Yeah I was thinking that myself.  Since I'm going the hole saw route, I will probably do a circular hole for everything but the 24-pin, and I'm going to do my best not to interfere with those.  I'm used to steel cases, and this is definitely flimsier than those, but I have to say much more solid than many aluminum cases I've built with, and that embossing has a lot to d with it.  Thanks for looking out man 



Exavier said:


> Hey DD, nice work so far on this absolute beauty of a case! I'm loving the ideas you're throwing out, it's all good man
> I reckon you should get some orange UV paint and let rip on that red ATI card shroud, though man
> also; if you were to hypothetically use a four-fan radiator, how would you have to mod the power button section up top?
> 
> thanks for sharing all this with us DD, we love you



Thanks man!  I am definitely thinking of painting the INSIDE of the shroud, and leaving the outside how it is.  I used to do it to clear plastic pieces that came with little model car kits to make them look like an actual lens:







If I were to mod it for a quad radiator, I would have to rip out the entire top front panel assembly (I/O ports, LEDs, and power switch), and I like it too much to do that.

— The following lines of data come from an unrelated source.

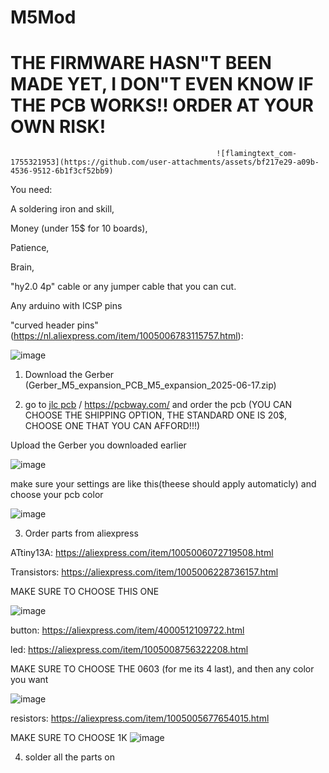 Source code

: # M5Mod 
#  THE FIRMWARE HASN"T BEEN MADE YET, I DON"T EVEN KNOW IF THE PCB WORKS!! ORDER AT YOUR OWN RISK!

                                                  ![flamingtext_com-1755321953](https://github.com/user-attachments/assets/bf217e29-a09b-4536-9512-6b1f3cf52bb9)



You need:

  A soldering iron and skill,

  Money (under 15$ for 10 boards),
  
  Patience,
  
  Brain,
  
  "hy2.0 4p" cable or any jumper cable that you can cut.

  Any arduino with ICSP pins
  
  "curved header pins" (https://nl.aliexpress.com/item/1005006783115757.html):
  
  ![image](https://github.com/user-attachments/assets/841323ce-b653-4e09-b451-ba94f7f360e3)

  
  


1. Download the Gerber (Gerber_M5_expansion_PCB_M5_expansion_2025-06-17.zip)
  
2. go to [jlc pcb](https://jlcpcb.com/) / https://pcbway.com/ and order the pcb (YOU CAN CHOOSE THE SHIPPING OPTION, THE STANDARD ONE IS 20$, CHOOSE ONE THAT YOU CAN AFFORD!!!)

  Upload the Gerber you downloaded earlier
  
  ![image](https://github.com/user-attachments/assets/91def4a5-9af6-4e57-bf2a-5c513a6e9854)
  
  make sure your settings are like this(theese should apply automaticly) and choose your pcb color
  
  ![image](https://github.com/user-attachments/assets/07e3cfc7-52f7-46c7-9bba-d95d8b69a0d1)

3. Order parts from aliexpress

  ATtiny13A:
  https://aliexpress.com/item/1005006072719508.html
  
  Transistors:
  https://aliexpress.com/item/1005006228736157.html
  
  MAKE SURE TO CHOOSE THIS ONE
  
  ![image](https://github.com/user-attachments/assets/4fd770f1-2071-4091-80e4-94bb85c71cee)
  
  
  button:
  https://aliexpress.com/item/4000512109722.html
  
  led:
  https://aliexpress.com/item/1005008756322208.html
  
  MAKE SURE TO CHOOSE THE 0603 (for me its 4 last), and then any color you want
  
  ![image](https://github.com/user-attachments/assets/cb2b9f4a-7374-4232-9607-96fb3bcdd5ca)
  
  
  resistors:
  https://aliexpress.com/item/1005005677654015.html
  
  MAKE SURE TO CHOOSE 1K
  ![image](https://github.com/user-attachments/assets/5d05194c-6094-40b8-898c-a4d7c5296165)

4. solder all the parts on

Besides, I've got a triple and dual Black Ice Extreme radiator on the way, so no need for a quad.  Planning on eventually running a dual loop.  Triple for the E8500 and dual for the GFX.  Can anyone say 4870X2 with full cover block?  Now all I have to do is win the lottery...


----------



## jbunch07 (May 2, 2008)

how did i miss this!? looks great btw!
subscribed!


----------



## DanishDevil (May 2, 2008)

I don't know dude!  I need to sig it...


----------



## jbunch07 (May 2, 2008)

DanishDevil said:


> I don't know dude!  I need to sig it...



not a bad idea... i really want that case! its so nice! but i got more important things to buy *cough*3870 X2 *cough*


----------



## DanishDevil (May 2, 2008)

Get one from fit.  He'll give you a good deal on it.


----------



## jbunch07 (May 2, 2008)

DanishDevil said:


> Get one from fit.  He'll give you a good deal on it.

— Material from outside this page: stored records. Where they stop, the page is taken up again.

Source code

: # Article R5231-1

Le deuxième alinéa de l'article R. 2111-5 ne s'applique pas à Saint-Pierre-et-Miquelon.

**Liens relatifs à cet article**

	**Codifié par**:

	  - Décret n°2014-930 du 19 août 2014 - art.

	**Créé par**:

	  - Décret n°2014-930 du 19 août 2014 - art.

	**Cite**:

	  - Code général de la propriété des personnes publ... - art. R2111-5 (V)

yea i talked to him about it but he said he had a possible buyer that might buy both of his


----------



## DanishDevil (May 2, 2008)

Ah darn.  Make him a better offer then!

I'll put a good word in for you.

BTW - 1000+ views on this thread w00t


----------



## jbunch07 (May 2, 2008)

DanishDevil said:


> Ah darn.  Make him a better offer then!
> 
> I'll put a good word in for you.
> 
> BTW - 1000+ views on this thread w00t



thanks man ill pm him later on and see if he still has one!


----------



## CyberDruid (May 3, 2008)

Nice Work so far. Keep it up.


----------



## DanishDevil (May 3, 2008)

A couple pictures of the new toy I just spent $220 on a few minutes ago:


----------



## CyberDruid (May 3, 2008)

Hey! Don't let the smoke out! It's hard as hell to get back in there...


----------



## Fitseries3 (May 3, 2008)

welcome to the E8500 club DD. only a few of us have these chips. 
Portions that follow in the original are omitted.